I read China Cowboy under the most perfect of circumstances: in a garden a few hundred feet from the Pacific Ocean, perched on the Ring of Fire that fuses San Francisco to Hong Kong. The voices of Chinese daytime television descended from my neighbor’s second floor window onto the pages of the safety-yellow book, which had arrived via USPS in a rough condition apropos of its protagonist.

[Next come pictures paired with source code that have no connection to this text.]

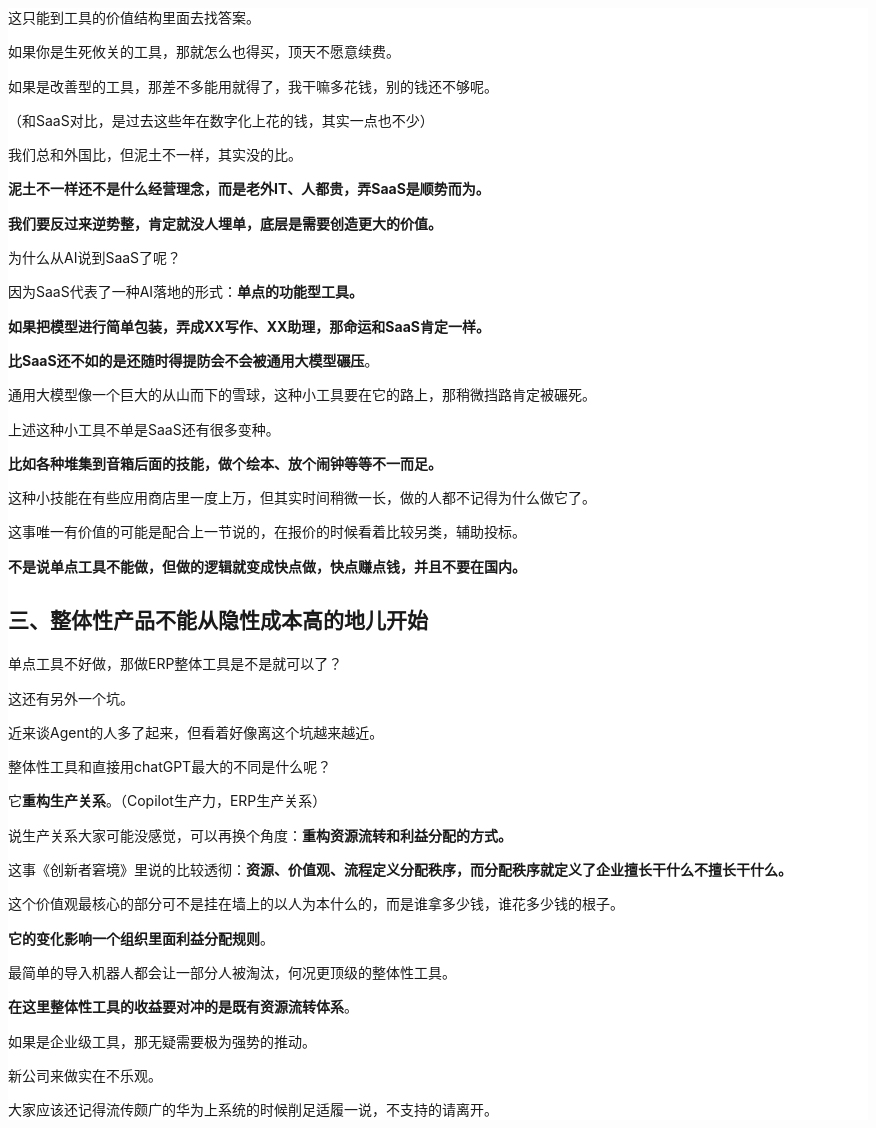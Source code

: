这只能到工具的价值结构里面去找答案。

如果你是生死攸关的工具，那就怎么也得买，顶天不愿意续费。

如果是改善型的工具，那差不多能用就得了，我干嘛多花钱，别的钱还不够呢。

（和SaaS对比，是过去这些年在数字化上花的钱，其实一点也不少）

我们总和外国比，但泥土不一样，其实没的比。

**泥土不一样还不是什么经营理念，而是老外IT、人都贵，弄SaaS是顺势而为。**

**我们要反过来逆势整，肯定就没人埋单，底层是需要创造更大的价值。**

为什么从AI说到SaaS了呢？

因为SaaS代表了一种AI落地的形式：**单点的功能型工具。**

**如果把模型进行简单包装，弄成XX写作、XX助理，那命运和SaaS肯定一样。**

**比SaaS还不如的是还随时得提防会不会被通用大模型碾压**。

通用大模型像一个巨大的从山而下的雪球，这种小工具要在它的路上，那稍微挡路肯定被碾死。

上述这种小工具不单是SaaS还有很多变种。

**比如各种堆集到音箱后面的技能，做个绘本、放个闹钟等等不一而足。**

这种小技能在有些应用商店里一度上万，但其实时间稍微一长，做的人都不记得为什么做它了。

这事唯一有价值的可能是配合上一节说的，在报价的时候看着比较另类，辅助投标。

**不是说单点工具不能做，但做的逻辑就变成快点做，快点赚点钱，并且不要在国内。**

## 三、整体性产品不能从隐性成本高的地儿开始

单点工具不好做，那做ERP整体工具是不是就可以了？

这还有另外一个坑。

近来谈Agent的人多了起来，但看着好像离这个坑越来越近。

整体性工具和直接用chatGPT最大的不同是什么呢？

它**重构生产关系**。（Copilot生产力，ERP生产关系）

说生产关系大家可能没感觉，可以再换个角度：**重构资源流转和利益分配的方式。**

这事《创新者窘境》里说的比较透彻：**资源、价值观、流程定义分配秩序，而分配秩序就定义了企业擅长干什么不擅长干什么。**

这个价值观最核心的部分可不是挂在墙上的以人为本什么的，而是谁拿多少钱，谁花多少钱的根子。

**它的变化影响一个组织里面利益分配规则**。

最简单的导入机器人都会让一部分人被淘汰，何况更顶级的整体性工具。

**在这里整体性工具的收益要对冲的是既有资源流转体系**。

如果是企业级工具，那无疑需要极为强势的推动。

新公司来做实在不乐观。

大家应该还记得流传颇广的华为上系统的时候削足适履一说，不支持的请离开。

Like the abused and well-traveled La La of Kim Gek Lin Short’s second full-length collection, the bubble mailer was practically clawed open, the book so scuffed that its soft outer layer was worn to the quick, almost see-through.

The ocean echoed the book’s evocative opening line: “A bluegrass of fogging.” And the last place I’d been before here was Nashville, where any nobody can twang out a couple tunes at an open mic and even the weak-stomached can’t turn down a shot of 35-year-old well whiskey from a commemorative porcelain decanter in the shape of Elvis’ head, forged on the occasion of his majesty’s death in 1977—also the year of La La’s birth (“Y’all, I would’ve been out of your league at 12. I’m only tattlin’ now, cause I would’ve been 20 today,” she boasts from an eternally-pubescent afterlife hellishly specified as 1997).

It’s with such brash spunkiness that La La—a poor kid in Hong Kong with aspirations of American country singer celebrity—tells the story of her brief life and violent death, including the glamour she imagines for herself, the many small deaths along the way and her songwriting star that keeps ascending from beyond the grave.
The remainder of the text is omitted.